Философ Михаил Эпштейн рассказал, как в существующем мире видеть не существующее, но возможное, как от деконструктивной критики перейти к празднованию текста; а также о волнующем и пульсирующем предбудущем и о том, почему преодолеть идеократию можно с помощью веерного мышления

Признаюсь, исследование творчества Михаила Эпштейна мне далось нелегко. Он не типичный философ, потому что не просто философствует на абстрактные темы, хотя и поднимает в своих работах вечные темы – свободы, творчества, любви. Он не похож и на футуролога, потому что он не просто пытается предсказать грядущее, a скорее конструирует его. Эпштейна нельзя назвать и методологом, поскольку он предлагает не один основной метод, а целый веер. Его можно было бы назвать творческим интеллектуалом, но и тут возникают сомнения, поскольку он не просто теоретик, но и дает практические рекомендации, призывает воплощать идеи, трансформируя реальность. На любую попытку дать определение его деятельности невольно останавливаешься: «не то, хотя и это тоже». Похоже, интеллектуальная деятельность Эпштейна – это пример синтеза существующих методологий и принципов, которые он перекраивает и переоткрывает заново, рождая нечто иное. Взять хотя бы слова о том, «любовь как способ понимания и является той нитью Ариадны, которая может провести нас через любой методологический лабиринт». Или «тайна — это  область веры и интуиции, так что лишь убежденная вера ищущего может выявить ее сущность». Или «ложных идей вообще не существует. Есть идеи более или менее продуктивные, «счастливые» или «несчастливые»». Какой еще современный интеллектуал ставит во главу угла то, что априори непознаваемо и непостижимо разумом, а способно еще и улавливаться сердцем. Это совершенно иной взгляд. Использовать духовные категории «любовь», «веру», «счастье», «тайну» для того, чтобы возродить гуманитарные науки, придать им новый отблеск и тем самым оживить — это грозит стать ересью в наш сугубо рациональный век, где правит информация, — или революцией, трансформацией гуманитарных дисциплин.

Екатерина Макаревич

— Мне, конечно, сложно, потому что вы какой-то неохватный. В своих работах вы развертываете столько тем и идей, что сложно выявить основное. Но главное, на мой взгляд, я почувствовала. Это веерность мышления. Вы как-то написали, что «центр такого мышления везде, а окружность нигде».

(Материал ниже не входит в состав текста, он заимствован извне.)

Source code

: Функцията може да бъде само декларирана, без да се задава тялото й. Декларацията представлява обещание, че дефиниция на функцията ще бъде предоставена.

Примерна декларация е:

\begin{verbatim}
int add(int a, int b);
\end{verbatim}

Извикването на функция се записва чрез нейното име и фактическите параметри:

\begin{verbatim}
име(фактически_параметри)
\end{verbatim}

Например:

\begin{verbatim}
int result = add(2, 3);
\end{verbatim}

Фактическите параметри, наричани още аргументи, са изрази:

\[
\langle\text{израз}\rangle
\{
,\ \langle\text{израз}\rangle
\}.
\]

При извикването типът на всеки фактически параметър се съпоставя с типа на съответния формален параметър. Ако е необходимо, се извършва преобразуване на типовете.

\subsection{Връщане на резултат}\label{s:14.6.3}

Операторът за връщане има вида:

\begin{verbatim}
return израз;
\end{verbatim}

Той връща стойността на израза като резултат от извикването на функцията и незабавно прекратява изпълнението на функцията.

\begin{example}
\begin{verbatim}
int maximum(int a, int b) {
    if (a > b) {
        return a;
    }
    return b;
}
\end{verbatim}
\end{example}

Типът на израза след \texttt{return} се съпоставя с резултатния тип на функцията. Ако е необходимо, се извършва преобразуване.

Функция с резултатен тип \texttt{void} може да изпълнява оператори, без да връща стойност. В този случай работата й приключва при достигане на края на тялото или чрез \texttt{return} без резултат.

— Да, это паскалевский образ.

— Хотелось бы подробнее узнать, что вы понимаете под веерным мышлением?

 — Вы смотрите на сложенный веер и видите узенькую планочку, потом начинаете его раскрывать, появляется еще одна планка, за ней другие, и постепенно весь веер раскрывается, мир состоит из множества планов. Когда традиционный ученый смотрит на определенное явление, понятие, дисциплину, институцию, он спрашивает: «А почему это так? Какова причина этого явления?» От непосредственной причины он переходит ко второй, третьей, более глубокой. Это детерминистическое мышление — поиск причины. А я задаю такой вопрос: «А почему не иначе?» Почему, например, есть такая дисциплина, как лингвистика, а нет дисциплины о формах молчания, ведь, в конце концов, все звуки, нами произносимые, осмысленны только благодаря паузам между ними. Какая была бы интересная дисциплина – сайлентика или сайлентология (от слова «silent»)! Вот это и есть веерное мышление. Я размышляю не о причинах существующего, а о возможностях несуществующего — пока еще не существующего или не названного. Например, есть симпатия и антипатия, но часто эти чувства совмещаются, и я предлагаю понятие «амбипатии» («люблю и ненавижу», как у Катулла). Одна отодвинутая планка открывает другую, распахивается веер ранее не обозначенных явлений. 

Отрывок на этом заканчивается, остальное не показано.